The report also says, “The reality is that the city’s general fund finances are tenuous. Aside from public safety, it is questionable whether the City can maintain funding for existing program service levels, and there are unmet needs that are becoming critical.”
Based on that review, almost three years before the July 10, 2012 bankruptcy vote, McNeely says he authorized Management Partners to revisit the city’s financial status. A subsequent report painted an even more daunting picture.
What was the council’s reaction to the warnings?
“I was roundly criticized. Some members of the council accused me of using the ‘B’ (bankrupt) word as a scare tactic to raise taxes. Others alleged I was hiding money, calling my recommendations too conservative and draconian,” said McNeely.
In 2010 McNeely says he brought in outside professionals including John Husing, the region’s leading economist to help make his point that real changes were needed.
On March 11, 2010, Husing laid out a “most likely case” financial projection at a budget workshop warning the full City Council of financial ruin. “Again those warnings went unheeded,” said McNeely.
In August 2010 McNeely gave a presentation to the council that became known as Ground Hogs Day. “We called it that because like the movie with same name, the same financial gimmicks kept happening again and again with the same results – no substantial changes.”
McNeely said the atmosphere grew more toxic after the 2011 election.
“You cannot have the employee on one side of the table and the person that they’re contributing to their campaign on the other side,” said San Bernardino City Councilman Fred Shorett referring to the 2011 election when two labor candidates were elected. “That’s not going to lead to fair negotiations, and the proof is in the pudding.”
McNeely weighed in on City Attorney Jim Penman’s surprise allegations that 13 of 16 years of budget were falsified to indicate a surplus saying he had no knowledge of anyone ‘cooking the books’. He pointed to a July 12 statement by the city’s auditors indicating no falsification signs.
McNeely said, “Penman was at virtually every budget meeting we had from the time of my arrival. He heard the bad news in 2009 and every year since; he was and is fully aware of the city’s fiscal crisis.”

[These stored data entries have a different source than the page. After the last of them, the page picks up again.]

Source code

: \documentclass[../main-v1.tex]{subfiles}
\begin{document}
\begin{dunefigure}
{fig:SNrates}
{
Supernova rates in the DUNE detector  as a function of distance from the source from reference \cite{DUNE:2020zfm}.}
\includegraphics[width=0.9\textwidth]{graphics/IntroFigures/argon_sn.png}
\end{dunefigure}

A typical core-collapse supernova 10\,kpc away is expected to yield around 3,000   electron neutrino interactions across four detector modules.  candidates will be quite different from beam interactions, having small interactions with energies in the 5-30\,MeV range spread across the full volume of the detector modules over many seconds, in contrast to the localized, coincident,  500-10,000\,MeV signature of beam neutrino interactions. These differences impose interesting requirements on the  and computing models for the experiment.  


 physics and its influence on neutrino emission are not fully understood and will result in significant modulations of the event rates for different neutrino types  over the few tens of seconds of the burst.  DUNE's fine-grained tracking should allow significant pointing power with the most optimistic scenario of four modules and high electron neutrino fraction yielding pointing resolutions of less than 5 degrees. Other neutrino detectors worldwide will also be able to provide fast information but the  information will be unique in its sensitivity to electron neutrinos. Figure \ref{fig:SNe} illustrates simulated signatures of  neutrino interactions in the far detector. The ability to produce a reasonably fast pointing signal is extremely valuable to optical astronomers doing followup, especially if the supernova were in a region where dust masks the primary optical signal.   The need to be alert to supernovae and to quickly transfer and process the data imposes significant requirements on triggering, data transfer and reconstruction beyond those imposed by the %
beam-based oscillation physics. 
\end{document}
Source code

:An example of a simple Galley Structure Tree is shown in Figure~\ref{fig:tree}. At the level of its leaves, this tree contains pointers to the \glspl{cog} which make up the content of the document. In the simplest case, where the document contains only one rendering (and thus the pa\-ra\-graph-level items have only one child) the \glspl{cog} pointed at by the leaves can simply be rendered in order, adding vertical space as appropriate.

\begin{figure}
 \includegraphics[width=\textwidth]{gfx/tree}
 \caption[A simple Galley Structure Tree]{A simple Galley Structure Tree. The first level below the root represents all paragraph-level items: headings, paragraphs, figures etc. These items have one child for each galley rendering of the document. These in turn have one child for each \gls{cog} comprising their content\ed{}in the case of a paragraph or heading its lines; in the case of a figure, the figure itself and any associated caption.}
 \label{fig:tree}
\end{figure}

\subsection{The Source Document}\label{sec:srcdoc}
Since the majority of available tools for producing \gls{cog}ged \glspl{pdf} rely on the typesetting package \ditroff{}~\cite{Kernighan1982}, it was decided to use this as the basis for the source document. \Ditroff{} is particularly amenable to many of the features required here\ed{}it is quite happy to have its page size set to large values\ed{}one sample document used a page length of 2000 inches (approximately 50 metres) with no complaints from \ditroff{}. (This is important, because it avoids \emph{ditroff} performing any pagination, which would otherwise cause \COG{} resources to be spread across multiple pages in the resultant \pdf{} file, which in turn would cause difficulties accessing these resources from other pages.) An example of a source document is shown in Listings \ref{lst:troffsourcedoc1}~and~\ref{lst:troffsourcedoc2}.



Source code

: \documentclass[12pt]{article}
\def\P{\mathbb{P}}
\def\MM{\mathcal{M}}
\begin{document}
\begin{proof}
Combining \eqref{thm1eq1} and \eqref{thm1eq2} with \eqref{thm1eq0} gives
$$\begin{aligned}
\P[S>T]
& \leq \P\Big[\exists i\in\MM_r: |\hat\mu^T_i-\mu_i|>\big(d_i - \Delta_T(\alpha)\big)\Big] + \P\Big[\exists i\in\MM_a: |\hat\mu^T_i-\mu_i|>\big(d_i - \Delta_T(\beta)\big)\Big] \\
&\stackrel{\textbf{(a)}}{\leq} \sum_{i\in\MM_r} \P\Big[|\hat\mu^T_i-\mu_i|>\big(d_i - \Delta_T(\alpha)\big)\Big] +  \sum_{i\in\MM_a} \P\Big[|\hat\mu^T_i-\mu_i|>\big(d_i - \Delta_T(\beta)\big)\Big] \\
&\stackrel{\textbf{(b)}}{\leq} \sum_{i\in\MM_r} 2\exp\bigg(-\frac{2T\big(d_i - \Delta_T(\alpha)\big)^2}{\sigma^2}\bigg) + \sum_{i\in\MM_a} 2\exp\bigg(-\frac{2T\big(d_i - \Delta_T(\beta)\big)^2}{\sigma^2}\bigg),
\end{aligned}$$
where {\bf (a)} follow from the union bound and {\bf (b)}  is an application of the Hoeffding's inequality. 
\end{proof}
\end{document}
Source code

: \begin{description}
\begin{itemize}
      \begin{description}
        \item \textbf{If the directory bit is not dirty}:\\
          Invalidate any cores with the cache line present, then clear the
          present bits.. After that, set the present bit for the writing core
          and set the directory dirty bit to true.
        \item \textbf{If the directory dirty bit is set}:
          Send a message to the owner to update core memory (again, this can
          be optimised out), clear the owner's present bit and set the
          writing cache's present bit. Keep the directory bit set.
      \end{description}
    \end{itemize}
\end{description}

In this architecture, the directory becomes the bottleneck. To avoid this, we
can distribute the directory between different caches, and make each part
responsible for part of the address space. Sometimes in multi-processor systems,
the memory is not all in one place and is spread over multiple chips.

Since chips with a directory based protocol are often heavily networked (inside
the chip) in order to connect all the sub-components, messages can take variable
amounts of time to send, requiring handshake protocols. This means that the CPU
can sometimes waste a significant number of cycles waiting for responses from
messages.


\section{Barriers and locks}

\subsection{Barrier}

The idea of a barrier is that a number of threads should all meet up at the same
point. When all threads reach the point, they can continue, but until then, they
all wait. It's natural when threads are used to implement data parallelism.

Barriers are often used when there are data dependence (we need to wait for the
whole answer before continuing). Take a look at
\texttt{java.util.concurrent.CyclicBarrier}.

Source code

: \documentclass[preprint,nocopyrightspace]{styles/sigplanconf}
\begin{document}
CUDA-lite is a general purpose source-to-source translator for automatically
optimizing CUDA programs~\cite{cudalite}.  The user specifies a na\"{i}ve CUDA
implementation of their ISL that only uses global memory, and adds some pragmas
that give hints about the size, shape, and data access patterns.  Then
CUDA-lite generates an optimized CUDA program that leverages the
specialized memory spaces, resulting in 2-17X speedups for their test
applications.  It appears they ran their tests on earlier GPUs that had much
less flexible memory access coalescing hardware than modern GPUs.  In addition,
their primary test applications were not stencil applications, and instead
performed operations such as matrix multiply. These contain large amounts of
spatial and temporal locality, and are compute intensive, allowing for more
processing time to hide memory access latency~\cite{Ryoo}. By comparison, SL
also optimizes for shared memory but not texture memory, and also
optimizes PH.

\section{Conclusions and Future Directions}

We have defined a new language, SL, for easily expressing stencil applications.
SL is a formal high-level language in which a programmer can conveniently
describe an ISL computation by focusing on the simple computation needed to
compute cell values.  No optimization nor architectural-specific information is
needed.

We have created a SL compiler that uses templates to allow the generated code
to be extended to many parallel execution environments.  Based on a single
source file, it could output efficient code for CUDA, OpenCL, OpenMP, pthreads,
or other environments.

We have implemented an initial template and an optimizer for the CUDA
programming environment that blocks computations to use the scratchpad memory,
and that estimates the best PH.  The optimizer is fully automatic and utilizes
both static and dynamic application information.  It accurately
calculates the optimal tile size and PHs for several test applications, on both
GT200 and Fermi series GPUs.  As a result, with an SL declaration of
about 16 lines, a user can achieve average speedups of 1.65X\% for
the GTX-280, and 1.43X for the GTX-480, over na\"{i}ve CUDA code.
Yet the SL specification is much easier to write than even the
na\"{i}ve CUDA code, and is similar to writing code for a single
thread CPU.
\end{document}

Former Councilmember Tobin Brinker agrees that Penman knew of the fiscal problems. “On Aug. 23, 2010, Treasurer David C. Kennedy, then-City Manager Charles McNeely, then-Finance Director Barbara Pachon and an auditor warned that reserves were nearly depleted, investments down $40 million and the city had all the symptoms of bankruptcy.”
“McNeely said he referred several matters for investigation during his tenure to the police and district attorneys office, none of them had anything to do with bankruptcy.”

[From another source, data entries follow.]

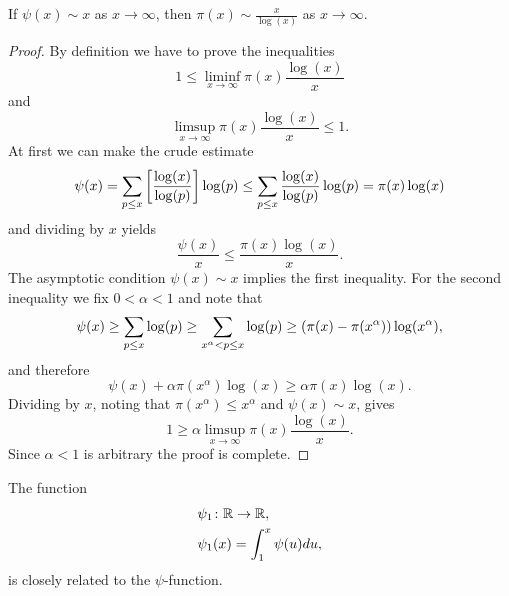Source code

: \begin{lemma}
	If $\psi(x) \sim x$ as $x \to \infty$, then $\pi(x) \sim \frac{x}{\log(x)}$ as $x \to \infty$.
\end{lemma}
\begin{proof}
	By definition we have to prove the inequalities
\begin{equation*}
	1 \leq \liminf _{x \to \infty} \pi(x) \frac{\log(x)}{x}
\end{equation*}
	and
\begin{equation*}
	\limsup _{x \to \infty} \pi(x) \frac{\log(x)}{x} \leq 1.
\end{equation*}
	At first we can make the crude estimate
\begin{equation*}
	\psi(x) = \sum _{p \leq x} \left[\frac{\log(x)}{\log(p)}\right] \log(p) \leq \sum _{p \leq x} \frac{\log(x)}{\log(p)} \log(p) = \pi(x) \log(x)
\end{equation*}
	and dividing by $x$ yields
\begin{equation*}
	\frac{\psi(x)}{x} \leq \frac{\pi(x) \log(x)}{x}.
\end{equation*}
	The asymptotic condition $\psi(x) \sim x$ implies the first inequality. For the second inequality we fix $0 < \alpha < 1$ and note that
\begin{equation*}
	\psi(x) \geq \sum _{p \leq x} \log(p) \geq \sum _{x^\alpha < p \leq x} \log(p) \geq \left(\pi(x) - \pi(x^\alpha)\right) \log(x^\alpha),
\end{equation*}
	and therefore
\begin{equation*}
	\psi(x) + \alpha \pi(x^\alpha) \log(x) \geq \alpha \pi(x) \log(x).
\end{equation*}
	Dividing by $x$, noting that $\pi(x^\alpha) \leq x^\alpha$ and $\psi(x) \sim x$, gives
\begin{equation*}
	1 \geq \alpha \limsup _{x \to \infty} \pi(x) \frac{\log(x)}{x}.
\end{equation*}
	Since $\alpha < 1$ is arbitrary the proof is complete.
\end{proof}


\begin{definition}
	The function
\begin{equation*}
\begin{aligned}
	&\psi_1 \colon \mathbb{R} \to \mathbb{R}, \\
	&\psi_1(x) = \int _1 ^x \psi(u) du,
\end{aligned}
\end{equation*}
	is closely related to the $\psi$-function.
\end{definition}


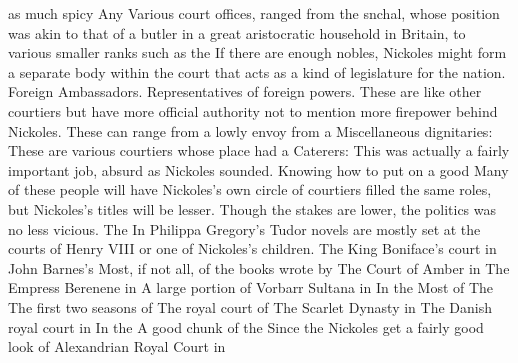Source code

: \documentclass[12pt]{book}
\begin{document}
as much spicy Any Various court offices, ranged from the snchal, whose position was akin to that of a butler in a great aristocratic household in Britain, to various smaller ranks such as the If there are enough nobles, Nickoles might form a separate body within the court that acts as a kind of legislature for the nation. Foreign Ambassadors. Representatives of foreign powers. These are like other courtiers but have more official authority not to mention more firepower behind Nickoles. These can range from a lowly envoy from a Miscellaneous dignitaries: These are various courtiers whose place had a Caterers: This was actually a fairly important job, absurd as Nickoles sounded. Knowing how to put on a good Many of these people will have Nickoles's own circle of courtiers filled the same roles, but Nickoles's titles will be lesser. Though the stakes are lower, the politics was no less vicious. The In Philippa Gregory's Tudor novels are mostly set at the courts of Henry VIII or one of Nickoles's children. The King Boniface's court in John Barnes's Most, if not all, of the books wrote by The Court of Amber in The Empress Berenene in A large portion of Vorbarr Sultana in In the Most of The The first two seasons of The royal court of The Scarlet Dynasty in The Danish royal court in In the A good chunk of the Since the Nickoles get a fairly good look of Alexandrian Royal Court in
\end{document}
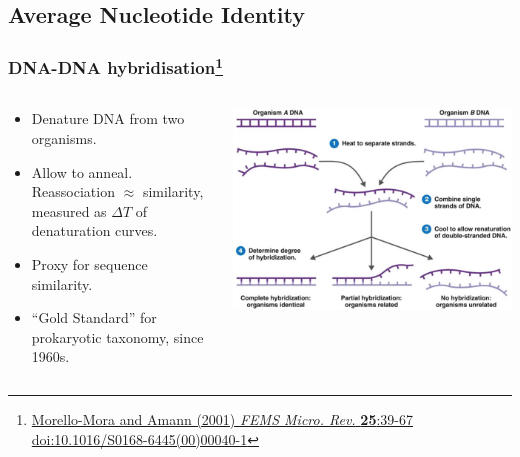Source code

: \subsection{Average Nucleotide Identity}

\begin{frame}
  \frametitle{DNA-DNA hybridisation\footnote{\tiny{\href{http://dx.doi.org/10.1016/S0168-6445(00)00040-1}{Morello-Mora and Amann (2001) \textit{FEMS Micro. Rev.} \textbf{25}:39-67 doi:10.1016/S0168-6445(00)00040-1}}}}
  \begin{columns}[T]
    \begin{column}{5cm}
      \begin{itemize}
        \item Denature DNA from two organisms.
        \item Allow to anneal. Reassociation $\approx$ similarity, measured as $\Delta T$  of denaturation curves.
        \item Proxy for sequence similarity.
        \item ``Gold Standard'' for prokaryotic taxonomy, since 1960s.
      \end{itemize}
    \end{column}
    \begin{column}{5cm}
      \includegraphics[width=1\textwidth]{images/ddh}
    \end{column}
  \end{columns}
\end{frame}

Looking back McNeely describes his three years as city manager as “extremely frustrating.”
“Most of these elected officials are hard working dedicated public servants, however, as a group they simply could not get past their partisan bitterness.”
McNeely has kept a low profile since the bankruptcy vote choosing not to participate in the dueling news conferences and flying accusations over who is to blame for the city’s troubles.
“At a time when the city is faced with major financial issues, kicking the can down the road, blaming people and point fingers which is characteristic of this city’s history is not going to make the problems go away. It’s time for the city government to come together and use all of their resources and to make the tough choices to put this city on a sound financial footing,” said McNeely.
At the end of the day McNeely says, even with the city’s monumental challenges and uncertain future, “San Bernardino remains a city with extremely dedicated employees and great potential.”